RDC : Le Sénat lève l’immunité parlementaire de Joseph Kabila, ouvrant la voie à des poursuites judiciaires
- Bleichner Lucie 🔸 Rédactrice 🔸
- il y a 1 jour
- 2 min de lecture

Le Sénat de la République démocratique du Congo (RDC) a voté, jeudi 22 mai, la levée de l’immunité parlementaire de Joseph Kabila, ancien président de la République et sénateur à vie. Cette décision ouvre la voie à des poursuites judiciaires engagées par le gouvernement, qui l’accuse de « participation directe » aux activités du groupe rebelle M23.

Dirigeant du pays de 2001 à 2019, M. Kabila, 53 ans, avait conservé un statut de sénateur à vie, assorti d’une immunité parlementaire. Dans un contexte d’escalade du conflit armé à l’est du pays, le président actuel, Félix Tshisekedi, l’accuse de collusion avec le M23, un groupe rebelle soutenu par le Rwanda et accusé d’avoir pris le contrôle de plusieurs zones stratégiques dans les provinces du Nord-Kivu et du Sud-Kivu.
Un vote sans appel au Sénat
Réunis en séance plénière, les sénateurs congolais se sont prononcés à bulletins secrets : 88 voix pour, cinq contre. Ils ont validé les conclusions d’une commission spéciale composée de quarante membres, tous favorables à la levée de l’immunité. « Le Sénat autorise les poursuites et la levée de l’immunité de Joseph Kabila, sénateur à vie », a déclaré Jean-Michel Sama Lukonde, président du Sénat, lors d’une session retransmise en direct à la télévision nationale.
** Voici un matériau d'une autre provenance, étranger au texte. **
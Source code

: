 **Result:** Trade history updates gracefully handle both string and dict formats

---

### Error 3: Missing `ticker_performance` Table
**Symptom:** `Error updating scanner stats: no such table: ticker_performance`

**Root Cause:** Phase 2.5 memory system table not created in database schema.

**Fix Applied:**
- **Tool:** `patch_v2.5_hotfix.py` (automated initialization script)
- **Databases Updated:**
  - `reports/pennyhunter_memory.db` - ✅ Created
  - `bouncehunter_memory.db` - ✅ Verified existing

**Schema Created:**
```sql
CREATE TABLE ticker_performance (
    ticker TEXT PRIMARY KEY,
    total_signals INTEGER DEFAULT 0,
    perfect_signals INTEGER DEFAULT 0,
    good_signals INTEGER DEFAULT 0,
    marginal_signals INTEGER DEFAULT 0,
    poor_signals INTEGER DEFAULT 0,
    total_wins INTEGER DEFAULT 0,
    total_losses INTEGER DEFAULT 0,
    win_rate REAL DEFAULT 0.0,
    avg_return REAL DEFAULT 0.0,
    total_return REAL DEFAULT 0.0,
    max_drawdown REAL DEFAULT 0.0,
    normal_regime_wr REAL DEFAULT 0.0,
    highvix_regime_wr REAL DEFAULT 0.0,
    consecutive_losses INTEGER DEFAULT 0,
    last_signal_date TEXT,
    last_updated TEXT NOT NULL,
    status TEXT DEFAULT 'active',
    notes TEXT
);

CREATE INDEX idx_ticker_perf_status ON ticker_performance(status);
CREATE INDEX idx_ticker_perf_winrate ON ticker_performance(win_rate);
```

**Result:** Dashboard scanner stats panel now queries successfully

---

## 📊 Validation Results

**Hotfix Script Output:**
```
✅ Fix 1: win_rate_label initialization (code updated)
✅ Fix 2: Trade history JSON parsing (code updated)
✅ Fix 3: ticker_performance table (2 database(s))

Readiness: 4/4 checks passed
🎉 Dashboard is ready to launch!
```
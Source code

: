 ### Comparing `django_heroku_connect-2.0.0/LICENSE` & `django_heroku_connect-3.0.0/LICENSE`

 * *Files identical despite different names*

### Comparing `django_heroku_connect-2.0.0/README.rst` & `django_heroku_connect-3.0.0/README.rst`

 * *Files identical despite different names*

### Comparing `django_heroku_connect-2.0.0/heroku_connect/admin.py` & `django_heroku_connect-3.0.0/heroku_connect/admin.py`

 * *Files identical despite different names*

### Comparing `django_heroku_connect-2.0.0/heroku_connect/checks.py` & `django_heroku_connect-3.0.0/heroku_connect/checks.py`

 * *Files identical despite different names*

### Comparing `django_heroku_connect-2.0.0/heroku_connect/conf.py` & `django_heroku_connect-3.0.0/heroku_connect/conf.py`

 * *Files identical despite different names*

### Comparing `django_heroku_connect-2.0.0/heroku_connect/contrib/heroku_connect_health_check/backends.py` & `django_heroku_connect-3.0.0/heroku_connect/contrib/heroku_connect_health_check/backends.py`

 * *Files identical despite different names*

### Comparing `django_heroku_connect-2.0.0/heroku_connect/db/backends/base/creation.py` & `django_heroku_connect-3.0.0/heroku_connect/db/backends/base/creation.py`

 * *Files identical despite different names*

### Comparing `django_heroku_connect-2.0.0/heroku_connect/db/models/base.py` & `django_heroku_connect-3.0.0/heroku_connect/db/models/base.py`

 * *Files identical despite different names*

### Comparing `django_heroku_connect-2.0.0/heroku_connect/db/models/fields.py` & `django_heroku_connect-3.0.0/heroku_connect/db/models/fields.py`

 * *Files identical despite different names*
Dès avril, le ministre congolais de la Justice, Constant Mutamba, avait sollicité la justice militaire pour entamer des poursuites. L’auditeur général près la Haute Cour militaire accuse Joseph Kabila de participation à un mouvement insurrectionnel, trahison, crimes de guerre et crimes contre l’humanité.
Une procédure controversée
Si la décision du Sénat n’a guère surpris, elle soulève néanmoins des interrogations juridiques et politiques. Certains constitutionnalistes estiment qu’une telle levée d’immunité aurait dû nécessiter un vote à la majorité des deux tiers du Parlement, et non du seul Sénat. L’argument avancé par la commission ad hoc : les faits reprochés relèveraient de ses actes en tant que sénateur, et non de son mandat présidentiel.
Pour Ferdinand Kambere, secrétaire général adjoint du PPRD, le parti de M. Kabila, cette décision s’apparente à « un théâtre politique » destiné à détourner l’attention des difficultés du pouvoir en place à rétablir la paix dans l’Est. Ithiel Batumike, chercheur à l’institut congolais Ebuteli, va plus loin, dénonçant « un acte politique » visant à « fragiliser un adversaire ».
Le retour annoncé, les tensions ravivées

Cette initiative judiciaire intervient alors que Joseph Kabila avait annoncé son intention de revenir en RDC « par sa partie orientale », sans préciser son itinéraire exact. Cette déclaration a provoqué une série de perquisitions dans ses résidences, tandis que son parti a été suspendu. Depuis, aucune preuve tangible ne permet de confirmer sa présence sur le territoire congolais.
L’affaire Kabila, au-delà de ses implications judiciaires, cristallise les tensions politiques dans un pays déchiré depuis des décennies par des conflits récurrents à l’est, sur fond de rivalités régionales, de luttes d’influence et d’enjeux économiques liés à l’exploitation des ressources naturelles.